Garbage Pail Kids were popular with the children of the '80s but their gross-out, often violent humor didn't always sit well with parents and teachers. In February 1986, the Sun Sentinel newspaper of Fort Lauderdale, Florida ran a New York Times report that stores couldn't keep them in stock. Topps spokesperson Norman Liss wouldn't release GPK sales figures, noting that this was a "very competitive business" while also telling the reporter "demand is incredible, more than we can keep up with."

In the midst of the craze, one parent shared that she had forbidden her 7-year-old from collecting any more cards, calling them "not at all healthy," while Tom Blair, principal of the Montrose, New York F.G. Lindsey School, called them "nasty and unkind — they make fun of the way people look and act."

Later that year, Original Appalachian Artworks Inc. of Cleveland, Georgia — owned by Cabbage Patch Kids' copyright owner Xavier Roberts, who had licensed the design to Coleco — sued Topps for copyright violation. Judge G. Ernest Tidwell ruled in their favor, per The New York Times, citing ”a fine line between parody and piracy" and calling the stickers ”an attempt to make money.” The matter was officially settled out of court, with Topps agreeing to alter the design to make the Garbage Pail Kids look less like Cabbage Patch Kids, but it was near the end for this iteration of Garbage Pail Kids anyway, as sales were dwindling. Topps stopped producing cards after the 15th series. 

You can't keep a good Garbage Pail Kid down

Per YouTube channel Toy Galaxy, Topps brought back Garbage Pail Kids cards in 2003 by finally printing the never-before-printed series 16 that had been planned for 1988. Series 2 soon followed with all new artwork and marked the first time that the cards were sold without the traditional stick of bubble gum. Five more series followed through 2007, followed by a two-year break and a return in 2010.
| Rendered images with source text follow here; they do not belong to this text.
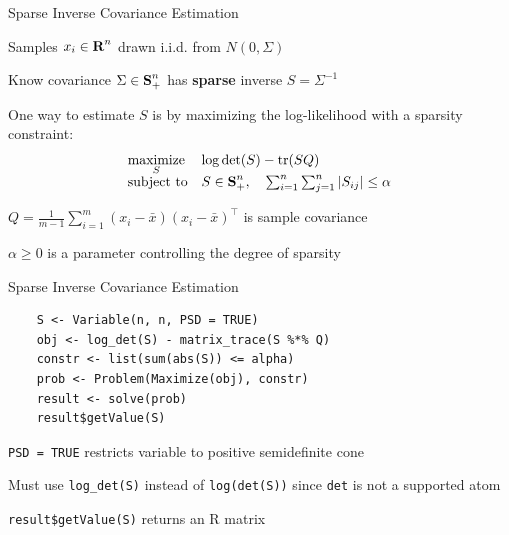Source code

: \documentclass{beamer}
\begin{document}

\begin{frame}{Sparse Inverse Covariance Estimation}
	\BIT
		\item Samples $x_i \in {\mbox{\bf R}}^n$ drawn i.i.d. from $N(0,\Sigma)$
		\item Know covariance $\Sigma \in {\mbox{\bf S}}_+^n$ has \textbf{sparse} inverse $S = \Sigma^{-1}$
		
		\pause
		\item One way to estimate $S$ is by maximizing the log-likelihood with a sparsity constraint:
	\EIT
	\[
		\begin{array}{ll} \underset{S}{\mbox{maximize}} & \log\det(S) - \mbox{tr}(SQ) \\
			\mbox{subject to} & S \in {\mbox{\bf S}}_+^n, \quad \sum_{i=1}^n \sum_{j=1}^n |S_{ij}| \leq \alpha
		\end{array}
	\]
	\BIT
		\item $Q = \frac{1}{m-1}\sum_{i=1}^m (x_i - \bar x)(x_i - \bar x)^{\top}$ is sample covariance
		\item $\alpha \geq 0$ is a parameter controlling the degree of sparsity
	\EIT
\end{frame}

\begin{frame}[fragile]{Sparse Inverse Covariance Estimation}
	\begin{verbatim}
	S <- Variable(n, n, PSD = TRUE)
	obj <- log_det(S) - matrix_trace(S %*% Q)
	constr <- list(sum(abs(S)) <= alpha)
	prob <- Problem(Maximize(obj), constr)
	result <- solve(prob)
	result$getValue(S)
	\end{verbatim}
	\BIT
		\item \verb|PSD = TRUE| restricts variable to positive semidefinite cone
		\item Must use \verb|log_det(S)| instead of \verb|log(det(S))| since \verb|det| is not a supported atom
		\item \verb|result$getValue(S)| returns an R matrix
	\EIT
\end{frame}
\end{document}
Since then, Topps has produced an annual release along with assorted branded merchandise, online exclusives, and themed sets, including the professional wrestling themed set shown above. In the words of Toy Galaxy host Dan Larson, "What began as a hybrid product, a spin-off of their own brand, and a parody of another would go on to be one of the longest running, most successful pop culture properties ever created by Topps." Like all successful satire, they are no longer reliant on their very specific interpretation of a very specific, relatively short-lived fad and now seek to satirize a wide-ranging assortment of current events and cultural norms. 

Are your old Garbage Pail Kids cards worth any money?

Garbage Pail Kids remain beloved among a loyal number of collectors and fans. GeePeeKay is a site that strives to be "the most complete reference website for Garbage Pail Kids collectors both new and old," run by Matt, who has been a collector since the 1980s and maintained the site since 2006. Galleries exist for every GPK series and there's even a feature that lets you look up your own name to see how it's been interpreted into Garbage Pail Kid form over the years — people named Paul have a whopping 23 renditions to gloat/cringe over.

If you have a few Garbage Pail Kids cards of your own collecting dust in your parents' garage, you might be in for a surprise pay day. Per Old Sports Cards, a mint condition Nasty Nick, the very first card from the very first series released in 1985 and featuring an adorable, dimpled vampire who appears to have just bitten the neck of a Barbie doll (and drawn blood?) will fetch an impressive $7,500.